Studying the Effects of the Deepwater Horizon Oil Spill

Casey McLaughlin
September, 2013

The ability to collect, store and analyze vast amounts of data is a major challenge in the field of oceanographic studies. Dr. Steve Morey, a physical oceanographer at the Florida State University Center for Ocean and Atmospheric Prediction Studies (COAPS), is very familiar with issues in conducting research at such a scale.

Big data is more than a buzzword for Dr. Morey and his colleague Dr. Dmitry Dukhovskoy, who have been working with the RCC for six years. COAPS has produced, managed and analyzed more than 49 terabytes of data. This data has been used to generate ocean topography models, study how currents affect fisheries and even explore the effects of the Deepwater Horizon oil spill. Morey’s recent forecasting in the Gulf of Mexico will help ensure safe ultra-deepwater exploration and petroleum extractions in the future.

"Taking the vast amount of data in ocean models and putting it into a form that can be presented is one of the most challenging aspects of our work," states Morey. "Our research is critically dependent upon parallel computing systems and large data storage systems. If FSU did not support on-campus research computing, we would have to use off-campus resources, which would dramatically decrease our efficiency."

Dr. Morey and other researchers at COAPS have partnered with the Florida State Research Computing Center to help mitigate these challenges.
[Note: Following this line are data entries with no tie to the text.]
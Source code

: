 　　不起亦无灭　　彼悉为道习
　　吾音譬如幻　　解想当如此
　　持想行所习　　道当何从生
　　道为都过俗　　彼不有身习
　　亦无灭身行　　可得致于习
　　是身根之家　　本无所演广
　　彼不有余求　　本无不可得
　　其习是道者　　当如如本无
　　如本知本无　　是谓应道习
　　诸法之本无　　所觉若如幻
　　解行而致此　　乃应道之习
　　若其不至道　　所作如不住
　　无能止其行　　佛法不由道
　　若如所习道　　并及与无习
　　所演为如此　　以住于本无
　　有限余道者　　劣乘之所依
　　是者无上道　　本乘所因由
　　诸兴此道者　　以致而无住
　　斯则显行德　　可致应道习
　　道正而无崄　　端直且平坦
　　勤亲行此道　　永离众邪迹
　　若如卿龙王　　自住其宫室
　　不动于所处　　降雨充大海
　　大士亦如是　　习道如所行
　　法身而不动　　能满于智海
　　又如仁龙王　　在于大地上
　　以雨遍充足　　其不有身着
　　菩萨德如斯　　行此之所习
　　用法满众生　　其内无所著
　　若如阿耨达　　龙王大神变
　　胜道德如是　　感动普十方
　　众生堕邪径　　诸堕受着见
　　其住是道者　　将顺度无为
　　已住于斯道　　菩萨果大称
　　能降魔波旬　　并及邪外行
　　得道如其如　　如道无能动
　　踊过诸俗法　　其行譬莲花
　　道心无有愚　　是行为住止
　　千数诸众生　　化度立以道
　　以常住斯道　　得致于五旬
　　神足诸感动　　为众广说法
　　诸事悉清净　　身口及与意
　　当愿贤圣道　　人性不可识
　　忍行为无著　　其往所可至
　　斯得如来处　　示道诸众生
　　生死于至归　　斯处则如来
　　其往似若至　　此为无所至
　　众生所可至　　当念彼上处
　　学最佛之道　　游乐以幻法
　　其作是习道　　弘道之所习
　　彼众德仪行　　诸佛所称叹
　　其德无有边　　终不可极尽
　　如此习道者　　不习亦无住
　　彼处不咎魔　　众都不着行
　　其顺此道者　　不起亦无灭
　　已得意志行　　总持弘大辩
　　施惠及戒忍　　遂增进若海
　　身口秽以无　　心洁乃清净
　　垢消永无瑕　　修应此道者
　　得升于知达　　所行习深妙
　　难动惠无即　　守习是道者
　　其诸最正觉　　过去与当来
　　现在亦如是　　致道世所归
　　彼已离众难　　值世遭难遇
Using High Performance Computing (HPC) and Spear systems, which allow high-speed processing and interactive data analysis, COAPS is able to collect, store, analyze and generate visual models for their data in an integrated infrastructure.

In Morey’s words, “The resources available today for high performance computing at FSU allow scientists to actively pursue problems that were considered intractable ten years ago.”